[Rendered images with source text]
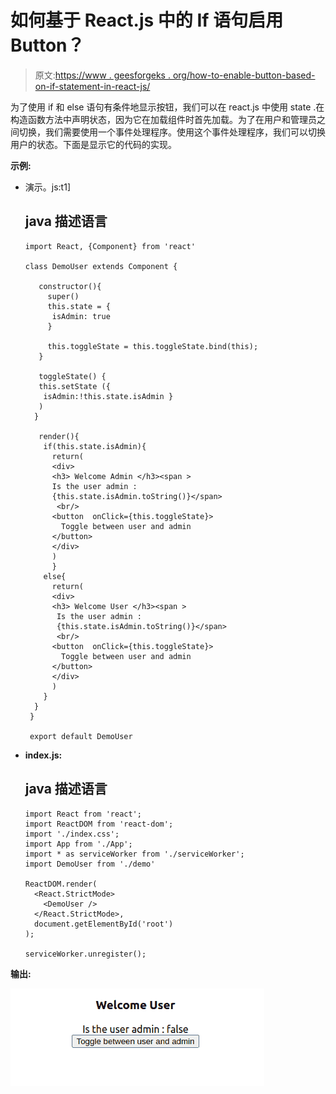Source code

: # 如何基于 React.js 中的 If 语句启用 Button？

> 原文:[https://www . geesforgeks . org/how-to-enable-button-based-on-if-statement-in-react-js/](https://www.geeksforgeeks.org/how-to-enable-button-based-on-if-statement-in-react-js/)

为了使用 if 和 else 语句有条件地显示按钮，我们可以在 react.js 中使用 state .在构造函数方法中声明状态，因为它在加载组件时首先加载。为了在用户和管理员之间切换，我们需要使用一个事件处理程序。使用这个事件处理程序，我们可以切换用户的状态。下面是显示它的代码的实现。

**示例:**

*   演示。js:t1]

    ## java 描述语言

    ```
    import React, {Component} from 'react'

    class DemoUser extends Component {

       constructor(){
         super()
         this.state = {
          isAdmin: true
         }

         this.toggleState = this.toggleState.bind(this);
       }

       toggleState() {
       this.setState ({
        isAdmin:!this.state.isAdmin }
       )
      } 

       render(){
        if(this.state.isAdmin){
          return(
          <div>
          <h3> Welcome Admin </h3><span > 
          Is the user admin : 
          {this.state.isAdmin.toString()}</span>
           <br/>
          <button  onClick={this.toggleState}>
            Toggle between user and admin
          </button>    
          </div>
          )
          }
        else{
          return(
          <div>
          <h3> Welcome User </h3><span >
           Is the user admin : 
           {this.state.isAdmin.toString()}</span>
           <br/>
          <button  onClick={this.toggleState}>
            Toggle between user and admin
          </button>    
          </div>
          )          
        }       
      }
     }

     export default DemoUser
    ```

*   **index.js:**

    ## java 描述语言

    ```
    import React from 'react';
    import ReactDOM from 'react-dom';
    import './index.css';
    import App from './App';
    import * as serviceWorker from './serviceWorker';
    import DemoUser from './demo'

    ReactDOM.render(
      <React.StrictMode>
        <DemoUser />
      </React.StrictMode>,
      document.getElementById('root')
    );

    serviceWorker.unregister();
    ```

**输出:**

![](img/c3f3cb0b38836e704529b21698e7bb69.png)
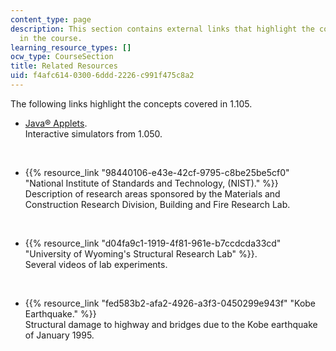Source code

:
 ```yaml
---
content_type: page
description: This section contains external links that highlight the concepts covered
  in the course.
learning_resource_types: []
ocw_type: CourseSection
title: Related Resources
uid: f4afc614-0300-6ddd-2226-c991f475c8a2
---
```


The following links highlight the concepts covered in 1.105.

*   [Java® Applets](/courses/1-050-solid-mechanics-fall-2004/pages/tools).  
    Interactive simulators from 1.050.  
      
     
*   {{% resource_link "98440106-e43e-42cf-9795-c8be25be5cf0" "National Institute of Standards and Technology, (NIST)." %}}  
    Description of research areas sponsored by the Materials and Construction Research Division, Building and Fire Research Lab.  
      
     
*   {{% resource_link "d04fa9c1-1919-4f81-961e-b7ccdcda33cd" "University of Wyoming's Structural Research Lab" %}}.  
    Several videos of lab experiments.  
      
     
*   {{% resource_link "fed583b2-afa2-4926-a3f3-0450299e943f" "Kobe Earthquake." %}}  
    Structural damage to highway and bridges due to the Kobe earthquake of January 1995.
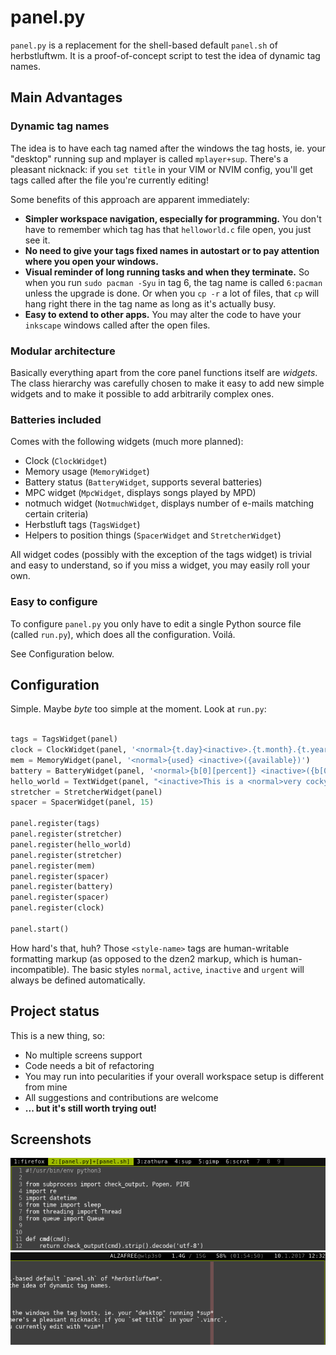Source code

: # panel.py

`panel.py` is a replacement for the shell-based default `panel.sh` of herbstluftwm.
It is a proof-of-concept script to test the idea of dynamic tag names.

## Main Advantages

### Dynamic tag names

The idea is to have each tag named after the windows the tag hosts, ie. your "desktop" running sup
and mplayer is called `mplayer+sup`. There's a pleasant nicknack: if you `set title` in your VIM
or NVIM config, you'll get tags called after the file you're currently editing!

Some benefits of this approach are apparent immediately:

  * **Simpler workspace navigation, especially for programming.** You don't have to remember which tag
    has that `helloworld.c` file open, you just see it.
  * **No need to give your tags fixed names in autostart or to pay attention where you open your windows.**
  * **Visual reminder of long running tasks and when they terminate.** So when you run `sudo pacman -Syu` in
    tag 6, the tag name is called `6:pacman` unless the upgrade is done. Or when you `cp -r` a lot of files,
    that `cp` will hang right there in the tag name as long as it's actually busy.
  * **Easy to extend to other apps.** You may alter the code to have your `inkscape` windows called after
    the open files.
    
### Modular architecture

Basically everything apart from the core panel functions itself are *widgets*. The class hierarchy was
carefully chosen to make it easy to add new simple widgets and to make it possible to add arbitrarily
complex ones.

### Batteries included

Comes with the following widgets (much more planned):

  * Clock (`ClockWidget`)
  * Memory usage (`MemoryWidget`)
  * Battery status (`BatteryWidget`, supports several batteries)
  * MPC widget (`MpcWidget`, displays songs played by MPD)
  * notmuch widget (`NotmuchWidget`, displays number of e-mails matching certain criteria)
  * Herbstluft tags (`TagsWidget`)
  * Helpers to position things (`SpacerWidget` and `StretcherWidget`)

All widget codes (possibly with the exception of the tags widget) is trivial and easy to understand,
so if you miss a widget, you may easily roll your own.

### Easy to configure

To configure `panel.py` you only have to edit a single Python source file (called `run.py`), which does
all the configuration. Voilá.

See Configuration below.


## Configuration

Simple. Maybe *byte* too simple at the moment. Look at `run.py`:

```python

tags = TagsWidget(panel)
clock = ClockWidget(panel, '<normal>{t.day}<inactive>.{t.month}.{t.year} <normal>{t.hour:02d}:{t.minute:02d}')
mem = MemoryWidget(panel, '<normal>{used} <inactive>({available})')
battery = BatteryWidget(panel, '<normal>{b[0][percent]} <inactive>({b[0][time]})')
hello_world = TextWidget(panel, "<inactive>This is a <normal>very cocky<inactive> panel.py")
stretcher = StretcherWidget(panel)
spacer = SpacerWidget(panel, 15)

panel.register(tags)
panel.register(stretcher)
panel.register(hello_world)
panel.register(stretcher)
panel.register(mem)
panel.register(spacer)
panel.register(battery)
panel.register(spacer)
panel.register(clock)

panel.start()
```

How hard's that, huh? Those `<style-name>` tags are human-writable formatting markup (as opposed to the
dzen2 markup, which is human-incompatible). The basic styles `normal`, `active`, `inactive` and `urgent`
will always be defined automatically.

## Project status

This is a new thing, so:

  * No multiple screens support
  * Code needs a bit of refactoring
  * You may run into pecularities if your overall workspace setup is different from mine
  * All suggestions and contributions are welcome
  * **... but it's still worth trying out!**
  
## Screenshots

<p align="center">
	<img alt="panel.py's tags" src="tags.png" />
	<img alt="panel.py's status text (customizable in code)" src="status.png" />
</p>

• TASK TO COMPLETE: Across all lines of the data above, count those that contain the word "MemoryWidget", giving the number without further comment.

• RESULT OF THIS EXERCISE: 2